Un tintineo de metal que sonaba delante de su nariz la sacó de sus cavilaciones. Había un puñado de monedas sobre la mesa, y junto a ellas una mano de hombre, de dedos finos y alargados y uñas exquisitas, como moldeadas en porcelana.

—La deuda íntegra. Si no se ofende, puedo añadir un veinte por ciento de recargo para compensar mi informalidad.

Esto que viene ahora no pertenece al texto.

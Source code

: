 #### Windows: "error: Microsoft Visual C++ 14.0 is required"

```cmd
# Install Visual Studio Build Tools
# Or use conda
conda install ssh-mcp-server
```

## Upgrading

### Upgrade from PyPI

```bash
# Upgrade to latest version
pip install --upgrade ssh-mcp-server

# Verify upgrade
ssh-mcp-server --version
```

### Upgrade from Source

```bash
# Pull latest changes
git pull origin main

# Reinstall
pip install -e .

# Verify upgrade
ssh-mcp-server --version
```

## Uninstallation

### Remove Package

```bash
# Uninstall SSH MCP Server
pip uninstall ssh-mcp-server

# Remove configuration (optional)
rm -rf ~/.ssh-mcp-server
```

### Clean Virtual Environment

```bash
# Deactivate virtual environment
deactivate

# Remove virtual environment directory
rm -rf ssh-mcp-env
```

Confundida, tardó unos instantes en reconocer a la persona que le estaba hablando. Al levantar la mirada reparó en que era el hombre al que conocía como Jonás Crimson, y sintió una inexplicable mezcla de irritación y alegría.

—Es usted —fue todo lo que se le ocurrió decir.

—Supongo que ante una identificación tan general, debo contestar que sí, soy yo. ¿Le importa que me siente?

—Bueno, es que… no me importaría, pero estoy acompañada.

—Parece que su amigo está un poco… entretenido. Puedo hacerle compañía hasta que él vuelva.

—¿Cree que no me sé defender sola?

—Me han nombrado socio colaborador de Lisístrata y me han asignado precisamente esta mesa.

—Siéntese. —Clara respiró hondo, recogió su dinero con el estudiado desinterés de un hidalgo y miró a Crimson a los ojos. Se le habían acelerado las pulsaciones y se sentía como una estúpida. Aquel hombre la había sorprendido con la guardia baja—. No esperaba volver a verle. La verdad es que pensé que me había dejado estafar como una pardilla.

—Y se estaba usted prometiendo que jamás volvería a hacer algo así.

—En efecto. Por cieno, esa ropa le sienta bastante bien. Parece que no le ha costado mucho conseguir dinero. ¿Cómo ha sido eso? Es usted un novato muy listo.

«
No hables tan rápido. Alarga las frases. No saltes de una idea a otra
», se recordó, como en los tiempos en que pasaba un examen oral.

—Jugando al póquer. Sólo se trata de hacerlo un poco mejor que los demás.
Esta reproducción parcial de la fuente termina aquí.